A literature professor at Colgate University since 1980, Balakian recalls in The black dog of destiny his participation in the student protests against the Vietnam War. How do you see the protest movement that has ignited American campuses this spring? “Protests are important acts of political and civic participation. Students exercising their voices and their ethical concerns as citizens of a democracy are important. For me they were in my youth. In the United States, beyond Vietnam, there were protests against apartheid and more recently with the Black Lives Matter movement, as now with Palestinian Voices. Teachers understand peaceful protests. Bringing the police to campuses is counterproductive,” she estimates, and clarifies that any act clearly defined as anti-Semitic should not be overlooked. “I think most of what is happening is a political crisis. The conservatives of Make America Great Again “They have used accusations of anti-Semitism to attack university education.”

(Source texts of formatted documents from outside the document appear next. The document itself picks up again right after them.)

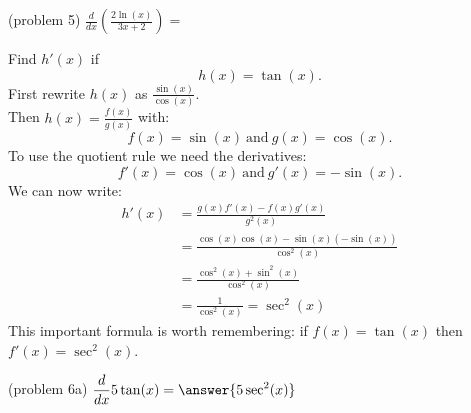\documentclass[handout]{ximera}
\begin{document}
\begin{center}
\begin{foldable}
\end{foldable}
\end{center}



\begin{problem}(problem 5)
  $\displaystyle{\frac{d}{dx} \left(\frac{2\ln(x)}{3x + 2}\right)=}$\\
  
  \begin{multipleChoice}
  \end{multipleChoice}
\end{problem}




\begin{example}[example 6]
Find $h'(x)$ if
\[
h(x) = \tan(x).
\]
First rewrite $h(x)$ as 
$\displaystyle{\frac{\sin(x)}{\cos(x)}}.$ \\
Then $\displaystyle{h(x) = \frac{f(x)}{g(x)}}$ with:
\[f(x) = \sin(x) \ \mbox{and} \  g(x)= \cos(x).\] 
To use the quotient rule we need the derivatives:
\[f'(x) = \cos(x) \ \mbox{and} \  g'(x) = -\sin(x).\]
We can now write: 
\begin{align*}
h'(x) &= \frac{g(x)f'(x) - f(x)g'(x)}{g^2(x)}\\
&= \frac{\cos(x)\cos(x) - \sin(x)(-\sin(x))}{\cos^2(x)}\\
&= \frac{\cos^2(x)+ \sin^2(x)}{\cos^2(x)}\\
&= \frac{1}{\cos^2(x)} = \sec^2(x)
\end{align*}
This important formula is worth remembering: if $f(x) = \tan(x)$ then $f'(x) =\sec^2(x)$.
\end{example}



\begin{center}
\begin{foldable}
\end{foldable}
\end{center}

\begin{problem}(problem 6a)
  $\displaystyle{\frac{d}{dx} 5\tan(x)= \answer{5\sec^2(x)}}$\\
\end{problem}
\end{document}
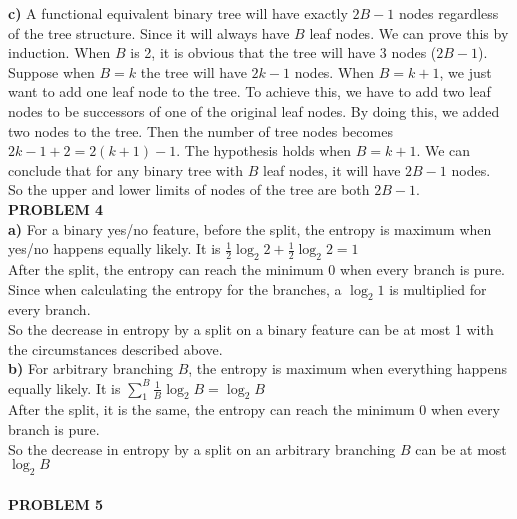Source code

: \documentclass[11pt,a4paper,fleqn]{article}
\begin{document}
\textbf{c)} A functional equivalent binary tree will have exactly $2B-1$ nodes regardless of the tree structure. Since it will always have $B$ leaf nodes. We can prove this by induction. When $B$ is 2, it is obvious that the tree will have 3 nodes ($2B-1$). Suppose when $B=k$ the tree will have $2k-1$ nodes. When $B=k+1$, we just want to add one leaf node to the tree. To achieve this, we have to add two leaf nodes to be successors of one of the original leaf nodes. By doing this, we added two nodes to the tree. Then the number of tree nodes becomes $2k-1+2 = 2(k+1)-1$. The hypothesis holds when $B=k+1$. We can conclude that for any binary tree with $B$ leaf nodes, it will have $2B-1$ nodes.\\
So the upper and lower limits of nodes of the tree are both $2B-1$.\\
\newpage \noindent
\textbf{PROBLEM 4}\\
\textbf{a)} For a binary yes/no feature, before the split, the entropy is maximum when yes/no happens equally likely. It is $\frac{1}{2}\log_2{2}+\frac{1}{2}\log_2{2}=1$\\
After the split, the entropy can reach the minimum 0 when every branch is pure. Since when calculating the entropy for the branches, a $\log_2{1}$ is multiplied for every branch.\\
So the decrease in entropy by a split on a binary feature can be at most 1 with the circumstances described above.\\ 
\textbf{b)} For arbitrary branching $B$, the entropy is maximum when everything happens equally likely. It is $\sum_1^B{\frac{1}{B}\log_2{B}}=\log_2{B}$\\
After the split, it is the same, the entropy can reach the minimum 0 when every branch is pure. \\
So the decrease in entropy by a split on an arbitrary branching $B$ can be at most $\log_2{B}$\\
\\ \noindent
\textbf{PROBLEM 5}\\
\end{document}
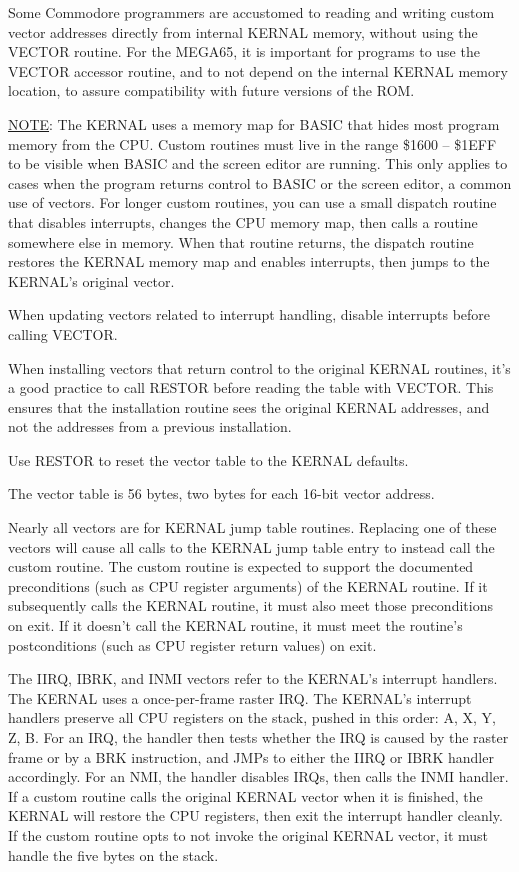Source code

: \begin{description}[leftmargin=2cm,style=nextline]
        Some Commodore programmers are accustomed to reading and writing custom vector addresses directly from internal KERNAL memory, without using the VECTOR routine. For the MEGA65, it is important for programs to use the VECTOR accessor routine, and to not depend on the internal KERNAL memory location, to assure compatibility with future versions of the ROM.

        \underline{NOTE}: The KERNAL uses a memory map for BASIC that hides most program memory from the CPU. Custom routines must live in the range \$1600 -- \$1EFF to be visible when BASIC and the screen editor are running. This only applies to cases when the program returns control to BASIC or the screen editor, a common use of vectors. For longer custom routines, you can use a small dispatch routine that disables interrupts, changes the CPU memory map, then calls a routine somewhere else in memory. When that routine returns, the dispatch routine restores the KERNAL memory map and enables interrupts, then jumps to the KERNAL's original vector.

        When updating vectors related to interrupt handling, disable interrupts before calling VECTOR.

        When installing vectors that return control to the original KERNAL routines, it's a good practice to call RESTOR before reading the table with VECTOR. This ensures that the installation routine sees the original KERNAL addresses, and not the addresses from a previous installation.

        Use RESTOR to reset the vector table to the KERNAL defaults.

    \item [Vector table:]
        The vector table is 56 bytes, two bytes for each 16-bit vector address.

        Nearly all vectors are for KERNAL jump table routines. Replacing one of these vectors will cause all calls to the KERNAL jump table entry to instead call the custom routine. The custom routine is expected to support the documented preconditions (such as CPU register arguments) of the KERNAL routine. If it subsequently calls the KERNAL routine, it must also meet those preconditions on exit. If it doesn't call the KERNAL routine, it must meet the routine's postconditions (such as CPU register return values) on exit.

        The IIRQ, IBRK, and INMI vectors refer to the KERNAL's interrupt handlers. The KERNAL uses a once-per-frame raster IRQ. The KERNAL's interrupt handlers preserve all CPU registers on the stack, pushed in this order: A, X, Y, Z, B. For an IRQ, the handler then tests whether the IRQ is caused by the raster frame or by a BRK instruction, and JMPs to either the IIRQ or IBRK handler accordingly. For an NMI, the handler disables IRQs, then calls the INMI handler. If a custom routine calls the original KERNAL vector when it is finished, the KERNAL will restore the CPU registers, then exit the interrupt handler cleanly. If the custom routine opts to not invoke the original KERNAL vector, it must handle the five bytes on the stack.


\end{description}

The writers’ organization PEN, of which Balakian has been an active member, has also suspended its gala and festival this May due to disagreements between its members over Gaza. “In an organization like PEN there should be space for different opinions. This is a crisis that will have to be overcome, it cannot be that people simply leave because they do not agree with each other, we will have to sit down and talk,” he says.
Where does he, who has fought so hard to combat Turkish propaganda that denied the Armenian genocide, stand regarding the fight over whether or not that term applies to what is happening today in Gaza? “The crimes against humanity that occur in Gaza will have to be judged by the International Criminal Court and there these atrocities will be legally defined. Hamas’ crimes will also have to be prosecuted. But the level of violence in Gaza is something that has not been seen in a long time, there is a huge asymmetry between the forces. There is no shortage of voices from Israelis like academic Omer Bartov, a Holocaust historian, who say that everything points in the direction of a genocide. I am cautious when it comes to giving a legal definition.”